Encontro reuniu lideranças indígenas, quilombolas e extrativistas de nove estados do Brasil e de quatro países na construção de um documento pela defesa dos territórios e do direito à consulta prévia.

Por Cecília Amorim

Durante a 30ª Conferência das Nações Unidas sobre Mudanças Climáticas (COP30), o quilombo do Abacatal, na região metropolitana de Belém, transformou a associação comunitária em um espaço para receber representantes de diversos biomas do Brasil e da Amazônia no V Encontro Nacional do Observatório de Protocolos de Consulta Prévia, Livre e Informada. No evento, os participantes elaboraram um documento para exigir que nenhuma decisão administrativa, legislativa ou empresarial possa ser imposta sem a consulta prévia às comunidades.

O encontro ocorreu na terça-feira (11) e reuniu representantes de nove estados brasileiros – Amapá, Amazonas, Sergipe, Pernambuco, Mato Grosso, Mato Grosso do Sul, Rio Grande do Sul, Goiás e Paraná – e delegações de três países da Amazônia – incluindo Brasil, Colômbia e Peru. Representantes do Chile também participaram. As lideranças almejam a incorporação do texto à carta final da COP30.

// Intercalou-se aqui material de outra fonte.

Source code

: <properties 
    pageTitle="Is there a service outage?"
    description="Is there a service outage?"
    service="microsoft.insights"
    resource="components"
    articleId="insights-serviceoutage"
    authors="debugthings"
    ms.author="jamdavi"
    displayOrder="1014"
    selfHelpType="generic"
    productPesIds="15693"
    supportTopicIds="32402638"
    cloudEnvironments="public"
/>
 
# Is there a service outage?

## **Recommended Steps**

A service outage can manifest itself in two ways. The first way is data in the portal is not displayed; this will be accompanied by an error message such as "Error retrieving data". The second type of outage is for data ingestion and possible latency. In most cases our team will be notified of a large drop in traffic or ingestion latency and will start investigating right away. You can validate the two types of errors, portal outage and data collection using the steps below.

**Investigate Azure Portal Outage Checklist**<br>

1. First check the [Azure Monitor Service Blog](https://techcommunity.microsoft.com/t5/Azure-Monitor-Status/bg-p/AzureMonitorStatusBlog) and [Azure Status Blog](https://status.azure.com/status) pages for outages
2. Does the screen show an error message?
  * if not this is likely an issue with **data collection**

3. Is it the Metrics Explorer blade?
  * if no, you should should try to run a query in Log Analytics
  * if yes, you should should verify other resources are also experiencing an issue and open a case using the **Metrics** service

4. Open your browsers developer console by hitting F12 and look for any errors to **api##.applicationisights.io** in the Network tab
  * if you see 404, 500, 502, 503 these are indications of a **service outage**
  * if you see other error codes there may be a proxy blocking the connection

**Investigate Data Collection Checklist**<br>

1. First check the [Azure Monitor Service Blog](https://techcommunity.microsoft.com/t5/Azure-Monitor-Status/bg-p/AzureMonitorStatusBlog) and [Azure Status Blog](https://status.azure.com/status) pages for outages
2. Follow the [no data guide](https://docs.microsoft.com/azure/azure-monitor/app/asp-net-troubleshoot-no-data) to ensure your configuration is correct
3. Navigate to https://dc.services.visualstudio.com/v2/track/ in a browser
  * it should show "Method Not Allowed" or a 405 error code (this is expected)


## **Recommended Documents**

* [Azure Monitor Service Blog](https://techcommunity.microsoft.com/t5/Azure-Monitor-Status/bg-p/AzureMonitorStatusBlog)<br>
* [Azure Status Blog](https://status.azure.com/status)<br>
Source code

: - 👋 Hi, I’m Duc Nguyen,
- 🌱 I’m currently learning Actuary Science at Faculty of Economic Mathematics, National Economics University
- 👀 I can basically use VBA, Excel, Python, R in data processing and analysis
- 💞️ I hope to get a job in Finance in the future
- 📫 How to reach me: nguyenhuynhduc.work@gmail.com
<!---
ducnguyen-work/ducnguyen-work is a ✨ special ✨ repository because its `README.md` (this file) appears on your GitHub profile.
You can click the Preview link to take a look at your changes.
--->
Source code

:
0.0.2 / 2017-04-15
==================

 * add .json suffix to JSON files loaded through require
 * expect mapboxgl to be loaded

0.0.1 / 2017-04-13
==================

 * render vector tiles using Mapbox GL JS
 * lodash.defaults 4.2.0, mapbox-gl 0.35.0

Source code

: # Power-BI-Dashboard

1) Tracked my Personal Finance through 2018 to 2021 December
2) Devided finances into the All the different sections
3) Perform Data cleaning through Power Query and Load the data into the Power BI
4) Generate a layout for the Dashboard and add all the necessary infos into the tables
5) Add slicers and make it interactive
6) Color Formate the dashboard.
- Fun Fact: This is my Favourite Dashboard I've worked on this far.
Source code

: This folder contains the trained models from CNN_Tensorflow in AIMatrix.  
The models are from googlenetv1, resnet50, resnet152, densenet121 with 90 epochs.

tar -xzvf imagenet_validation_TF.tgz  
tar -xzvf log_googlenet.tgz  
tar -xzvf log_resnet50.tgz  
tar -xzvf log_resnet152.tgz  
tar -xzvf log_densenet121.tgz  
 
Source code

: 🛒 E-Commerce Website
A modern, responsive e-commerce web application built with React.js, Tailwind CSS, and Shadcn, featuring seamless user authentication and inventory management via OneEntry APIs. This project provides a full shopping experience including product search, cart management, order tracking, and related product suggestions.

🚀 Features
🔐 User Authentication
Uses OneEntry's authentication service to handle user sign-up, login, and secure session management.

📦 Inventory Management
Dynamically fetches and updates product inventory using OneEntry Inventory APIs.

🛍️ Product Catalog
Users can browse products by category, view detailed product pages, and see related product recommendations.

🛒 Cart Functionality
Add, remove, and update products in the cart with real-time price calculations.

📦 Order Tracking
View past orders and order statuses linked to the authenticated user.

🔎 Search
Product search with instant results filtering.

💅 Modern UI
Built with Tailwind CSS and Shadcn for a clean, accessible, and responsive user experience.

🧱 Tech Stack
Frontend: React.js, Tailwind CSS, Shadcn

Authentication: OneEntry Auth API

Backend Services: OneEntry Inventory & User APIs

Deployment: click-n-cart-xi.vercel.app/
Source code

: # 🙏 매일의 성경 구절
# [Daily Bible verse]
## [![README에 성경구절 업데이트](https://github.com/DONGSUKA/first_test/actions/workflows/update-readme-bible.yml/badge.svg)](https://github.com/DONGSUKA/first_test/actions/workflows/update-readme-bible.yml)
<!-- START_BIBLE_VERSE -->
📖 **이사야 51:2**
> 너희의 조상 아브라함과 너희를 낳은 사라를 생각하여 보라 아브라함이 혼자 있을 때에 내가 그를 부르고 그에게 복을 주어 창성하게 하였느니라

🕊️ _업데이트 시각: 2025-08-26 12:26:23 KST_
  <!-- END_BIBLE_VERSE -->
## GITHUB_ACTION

Vanusa Cardoso, presidente da associação dos moradores do quilombo Abacatal, afirma que é significativo mostrar os territórios que resistem diante de todas as violações. A liderança denuncia que é comum os projetos serem implementados sem consulta à comunidade, como determina a convenção 169 da Organização Internacional do Trabalho (OIT).

“Chega de pensar por nós, de achar que sabe o que é melhor para nós, sem falar com nós. O estado do Pará fala muito de nós, mas ele não fala com nós. Ou fala com uma parte de nós. A construção deste documento é oportuna e é sobre isso, sobre nós”, desabafa Vanusa.

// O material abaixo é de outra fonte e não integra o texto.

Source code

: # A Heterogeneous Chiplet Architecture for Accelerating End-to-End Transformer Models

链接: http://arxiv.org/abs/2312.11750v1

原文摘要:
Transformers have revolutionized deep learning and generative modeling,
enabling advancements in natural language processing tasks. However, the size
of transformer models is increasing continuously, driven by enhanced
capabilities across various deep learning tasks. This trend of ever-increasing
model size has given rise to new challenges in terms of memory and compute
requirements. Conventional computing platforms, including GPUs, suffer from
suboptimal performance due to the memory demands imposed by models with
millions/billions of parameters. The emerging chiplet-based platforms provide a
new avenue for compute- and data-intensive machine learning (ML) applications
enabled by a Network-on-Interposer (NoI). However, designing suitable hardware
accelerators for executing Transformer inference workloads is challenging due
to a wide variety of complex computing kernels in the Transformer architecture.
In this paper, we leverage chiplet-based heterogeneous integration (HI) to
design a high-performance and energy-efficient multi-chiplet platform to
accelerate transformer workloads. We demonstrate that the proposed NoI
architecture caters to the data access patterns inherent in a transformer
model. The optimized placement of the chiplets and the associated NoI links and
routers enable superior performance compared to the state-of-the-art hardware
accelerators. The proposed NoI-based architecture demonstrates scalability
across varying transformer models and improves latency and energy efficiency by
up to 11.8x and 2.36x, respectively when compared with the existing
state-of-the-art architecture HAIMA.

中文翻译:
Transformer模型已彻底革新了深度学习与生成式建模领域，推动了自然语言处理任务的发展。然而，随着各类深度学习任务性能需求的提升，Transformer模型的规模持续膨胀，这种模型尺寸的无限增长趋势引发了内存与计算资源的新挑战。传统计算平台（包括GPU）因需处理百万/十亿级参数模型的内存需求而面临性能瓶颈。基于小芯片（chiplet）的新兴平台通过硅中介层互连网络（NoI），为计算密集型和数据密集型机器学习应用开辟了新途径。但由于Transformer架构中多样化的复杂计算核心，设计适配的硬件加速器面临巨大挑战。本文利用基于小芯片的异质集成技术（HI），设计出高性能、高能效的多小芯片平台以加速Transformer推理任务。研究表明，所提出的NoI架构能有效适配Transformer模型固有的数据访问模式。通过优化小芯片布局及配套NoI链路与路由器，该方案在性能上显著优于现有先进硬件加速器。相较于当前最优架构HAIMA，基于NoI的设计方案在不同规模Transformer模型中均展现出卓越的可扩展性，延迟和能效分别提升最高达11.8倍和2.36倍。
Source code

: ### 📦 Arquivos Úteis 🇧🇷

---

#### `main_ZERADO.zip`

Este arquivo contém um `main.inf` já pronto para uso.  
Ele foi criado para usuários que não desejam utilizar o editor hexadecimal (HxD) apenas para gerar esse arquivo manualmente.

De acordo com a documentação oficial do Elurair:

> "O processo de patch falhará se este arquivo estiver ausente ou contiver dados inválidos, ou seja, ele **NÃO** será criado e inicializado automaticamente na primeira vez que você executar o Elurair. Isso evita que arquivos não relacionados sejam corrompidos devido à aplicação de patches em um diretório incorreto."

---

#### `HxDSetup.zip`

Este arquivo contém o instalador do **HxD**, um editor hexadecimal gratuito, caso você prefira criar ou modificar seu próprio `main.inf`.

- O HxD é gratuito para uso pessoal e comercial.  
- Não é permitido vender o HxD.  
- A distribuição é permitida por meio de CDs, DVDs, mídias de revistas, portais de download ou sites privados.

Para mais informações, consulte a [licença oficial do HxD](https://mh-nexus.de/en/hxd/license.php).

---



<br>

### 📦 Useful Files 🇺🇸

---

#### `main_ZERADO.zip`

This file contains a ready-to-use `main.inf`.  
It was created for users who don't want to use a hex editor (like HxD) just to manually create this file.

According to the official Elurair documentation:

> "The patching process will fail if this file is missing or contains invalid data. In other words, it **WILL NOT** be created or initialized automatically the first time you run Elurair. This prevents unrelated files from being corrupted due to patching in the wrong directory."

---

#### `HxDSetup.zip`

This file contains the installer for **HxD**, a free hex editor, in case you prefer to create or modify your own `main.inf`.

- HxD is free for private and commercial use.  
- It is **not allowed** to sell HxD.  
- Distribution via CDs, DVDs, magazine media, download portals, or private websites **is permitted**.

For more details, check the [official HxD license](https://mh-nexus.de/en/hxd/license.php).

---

A realização do encontro no quilombo Abacatal promoveu uma troca que ultrapassa as fronteiras do Pará, com experiências compartilhadas pelas diversas Amazônias da América Latina. As violações aos territórios continuam sendo uma realidade comum na região. Participaram quilombolas, povos indígenas, marisqueiras, pescadores e comunidades extrativistas.

“Estamos aqui dizendo que a Amazônia também é negra, e que esses povos precisam ser consultados, mas também precisam ter suas vozes respeitadas nas consultas. Quem vive no território sente primeiro os impactos de tudo”, afirma a liderança. 

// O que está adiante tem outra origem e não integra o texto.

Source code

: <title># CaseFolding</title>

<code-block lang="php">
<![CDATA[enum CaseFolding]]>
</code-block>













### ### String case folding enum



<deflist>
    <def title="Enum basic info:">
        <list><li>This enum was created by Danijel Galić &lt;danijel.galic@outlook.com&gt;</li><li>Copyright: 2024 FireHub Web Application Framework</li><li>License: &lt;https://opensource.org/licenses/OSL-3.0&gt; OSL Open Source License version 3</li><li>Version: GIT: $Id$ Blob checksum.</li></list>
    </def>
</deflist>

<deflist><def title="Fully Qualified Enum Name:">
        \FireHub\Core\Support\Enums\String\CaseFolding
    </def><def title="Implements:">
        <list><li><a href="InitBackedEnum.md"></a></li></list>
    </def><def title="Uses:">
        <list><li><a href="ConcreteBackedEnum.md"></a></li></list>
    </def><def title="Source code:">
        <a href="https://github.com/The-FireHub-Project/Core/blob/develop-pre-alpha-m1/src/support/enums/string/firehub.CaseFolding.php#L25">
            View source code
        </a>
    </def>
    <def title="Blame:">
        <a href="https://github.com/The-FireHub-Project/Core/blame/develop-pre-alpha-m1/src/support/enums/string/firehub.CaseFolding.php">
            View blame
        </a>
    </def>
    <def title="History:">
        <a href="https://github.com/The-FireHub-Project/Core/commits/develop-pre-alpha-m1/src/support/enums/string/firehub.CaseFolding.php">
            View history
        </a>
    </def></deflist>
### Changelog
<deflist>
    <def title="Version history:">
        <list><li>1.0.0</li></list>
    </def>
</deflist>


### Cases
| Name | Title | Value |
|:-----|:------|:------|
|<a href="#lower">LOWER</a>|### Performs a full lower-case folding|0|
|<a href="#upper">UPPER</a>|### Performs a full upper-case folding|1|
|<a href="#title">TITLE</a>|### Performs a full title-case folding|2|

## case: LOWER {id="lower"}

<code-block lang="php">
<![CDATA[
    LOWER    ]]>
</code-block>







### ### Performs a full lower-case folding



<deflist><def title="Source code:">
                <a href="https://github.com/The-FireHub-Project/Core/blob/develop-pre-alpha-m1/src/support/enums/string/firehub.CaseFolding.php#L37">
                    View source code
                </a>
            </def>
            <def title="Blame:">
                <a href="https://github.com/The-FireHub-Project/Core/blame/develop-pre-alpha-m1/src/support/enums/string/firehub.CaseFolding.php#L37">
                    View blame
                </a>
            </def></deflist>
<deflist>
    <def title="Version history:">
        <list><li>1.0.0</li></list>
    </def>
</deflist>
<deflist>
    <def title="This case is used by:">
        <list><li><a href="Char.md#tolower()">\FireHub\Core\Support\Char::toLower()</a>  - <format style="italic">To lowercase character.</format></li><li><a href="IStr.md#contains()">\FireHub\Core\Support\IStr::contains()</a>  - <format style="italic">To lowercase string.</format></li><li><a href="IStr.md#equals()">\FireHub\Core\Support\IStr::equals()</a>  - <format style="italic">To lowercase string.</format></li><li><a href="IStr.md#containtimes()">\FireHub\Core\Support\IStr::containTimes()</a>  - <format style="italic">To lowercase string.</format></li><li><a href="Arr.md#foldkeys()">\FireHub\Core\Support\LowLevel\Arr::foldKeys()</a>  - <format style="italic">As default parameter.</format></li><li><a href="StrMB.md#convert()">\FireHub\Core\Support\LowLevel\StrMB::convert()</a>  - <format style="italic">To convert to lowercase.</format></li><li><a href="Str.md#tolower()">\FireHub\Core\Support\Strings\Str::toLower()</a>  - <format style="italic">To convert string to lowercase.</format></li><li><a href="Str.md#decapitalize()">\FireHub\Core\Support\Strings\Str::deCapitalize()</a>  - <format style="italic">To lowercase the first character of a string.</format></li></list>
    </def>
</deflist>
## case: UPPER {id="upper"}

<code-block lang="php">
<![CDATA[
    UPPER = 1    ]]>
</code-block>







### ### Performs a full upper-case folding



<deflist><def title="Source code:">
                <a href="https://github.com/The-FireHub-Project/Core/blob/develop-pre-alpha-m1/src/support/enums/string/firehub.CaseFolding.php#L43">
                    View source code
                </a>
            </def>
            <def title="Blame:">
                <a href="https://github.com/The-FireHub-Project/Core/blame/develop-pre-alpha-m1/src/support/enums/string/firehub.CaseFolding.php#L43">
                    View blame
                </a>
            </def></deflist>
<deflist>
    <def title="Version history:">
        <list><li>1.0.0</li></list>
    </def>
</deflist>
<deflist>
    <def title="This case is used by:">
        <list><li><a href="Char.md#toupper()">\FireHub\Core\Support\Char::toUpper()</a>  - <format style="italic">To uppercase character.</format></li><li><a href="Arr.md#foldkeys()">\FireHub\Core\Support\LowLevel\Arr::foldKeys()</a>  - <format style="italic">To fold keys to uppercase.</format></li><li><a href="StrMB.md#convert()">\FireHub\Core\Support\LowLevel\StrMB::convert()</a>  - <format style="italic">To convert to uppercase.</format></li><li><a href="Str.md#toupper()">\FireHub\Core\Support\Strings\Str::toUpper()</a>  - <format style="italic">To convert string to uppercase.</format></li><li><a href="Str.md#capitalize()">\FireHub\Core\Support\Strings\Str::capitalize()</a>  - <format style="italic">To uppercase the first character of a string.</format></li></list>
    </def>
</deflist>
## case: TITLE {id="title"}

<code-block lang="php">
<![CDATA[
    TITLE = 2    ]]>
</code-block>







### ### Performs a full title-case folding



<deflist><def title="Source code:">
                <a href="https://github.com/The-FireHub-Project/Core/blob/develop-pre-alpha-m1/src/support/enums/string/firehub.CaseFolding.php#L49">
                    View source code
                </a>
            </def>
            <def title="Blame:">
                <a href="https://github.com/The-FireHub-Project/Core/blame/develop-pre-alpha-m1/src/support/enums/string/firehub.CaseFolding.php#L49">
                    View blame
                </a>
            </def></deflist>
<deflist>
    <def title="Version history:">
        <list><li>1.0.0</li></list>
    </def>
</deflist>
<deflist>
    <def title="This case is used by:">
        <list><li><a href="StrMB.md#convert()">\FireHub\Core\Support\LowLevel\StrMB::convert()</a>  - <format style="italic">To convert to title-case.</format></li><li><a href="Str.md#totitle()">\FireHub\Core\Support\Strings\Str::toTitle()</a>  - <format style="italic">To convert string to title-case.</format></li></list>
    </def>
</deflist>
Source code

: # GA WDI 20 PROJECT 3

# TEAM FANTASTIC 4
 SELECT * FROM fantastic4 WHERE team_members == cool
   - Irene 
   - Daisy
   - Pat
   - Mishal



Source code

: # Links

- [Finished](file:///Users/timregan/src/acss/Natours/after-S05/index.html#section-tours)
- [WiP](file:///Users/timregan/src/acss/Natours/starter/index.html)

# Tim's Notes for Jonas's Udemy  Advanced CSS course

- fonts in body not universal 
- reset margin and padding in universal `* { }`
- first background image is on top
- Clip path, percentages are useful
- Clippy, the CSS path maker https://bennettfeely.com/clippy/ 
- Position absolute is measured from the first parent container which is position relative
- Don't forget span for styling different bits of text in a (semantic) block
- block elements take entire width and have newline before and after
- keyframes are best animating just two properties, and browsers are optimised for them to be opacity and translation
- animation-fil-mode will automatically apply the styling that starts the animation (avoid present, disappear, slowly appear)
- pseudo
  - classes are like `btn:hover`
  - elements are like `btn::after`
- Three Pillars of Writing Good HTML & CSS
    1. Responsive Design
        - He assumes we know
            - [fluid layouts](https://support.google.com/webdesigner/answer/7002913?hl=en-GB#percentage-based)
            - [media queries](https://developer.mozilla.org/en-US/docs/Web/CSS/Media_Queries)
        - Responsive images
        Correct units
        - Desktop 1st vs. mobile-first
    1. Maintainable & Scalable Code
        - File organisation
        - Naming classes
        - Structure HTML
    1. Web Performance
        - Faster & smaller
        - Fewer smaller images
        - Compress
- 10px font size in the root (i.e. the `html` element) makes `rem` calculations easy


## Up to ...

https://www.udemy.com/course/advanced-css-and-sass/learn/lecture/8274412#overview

O quilombo do Abacatal vê seu território ser atravessado pelas obras da Avenida Liberdade. O projeto deve ligar a Avenida Perimetral à Alça Viária, com a justificativa de desafogar o trânsito e reduzir o tempo de deslocamento entre Belém e os municípios vizinhos. Lideranças quilombolas afirmam que as contrapartidas sociais e ambientais negociadas com o Estado, como obras de infraestrutura, compensações financeiras e medidas de proteção ambiental, não estão sendo cumpridas.

Os moradores do Abacatal relatam que, desde o início das obras, têm enfrentado aumento da poeira, acidentes com moradores por falta de sinalização na obra, barulho intenso e restrição de acesso a áreas tradicionais de uso coletivo, sem que o governo tenha implementado as medidas compensatórias previstas.

‘Sem consulta, significa mais morte de lideranças’

Júnior Anderson Guarani, liderança do território Uapuã, no Mato Grosso do Sul, disse que o encontro do Observatório de Protocolos ajuda compreender melhor como funcionam os procedimentos autônomos de consulta prévia, livre e informada, especialmente em contextos onde grandes empreendimentos avançam sem diálogo com as comunidades. Ele citou o caso da ferrovia Ferroeste, um megaprojeto do governo federal já licenciado pelo Instituto Brasileiro do Meio Ambiente e dos Recursos Naturais Renováveis (Ibama) e prestes a entrar em fase de leilão. Segundo o governo, o projeto afetaria apenas três territórios indígenas, número contestado pelas lideranças locais.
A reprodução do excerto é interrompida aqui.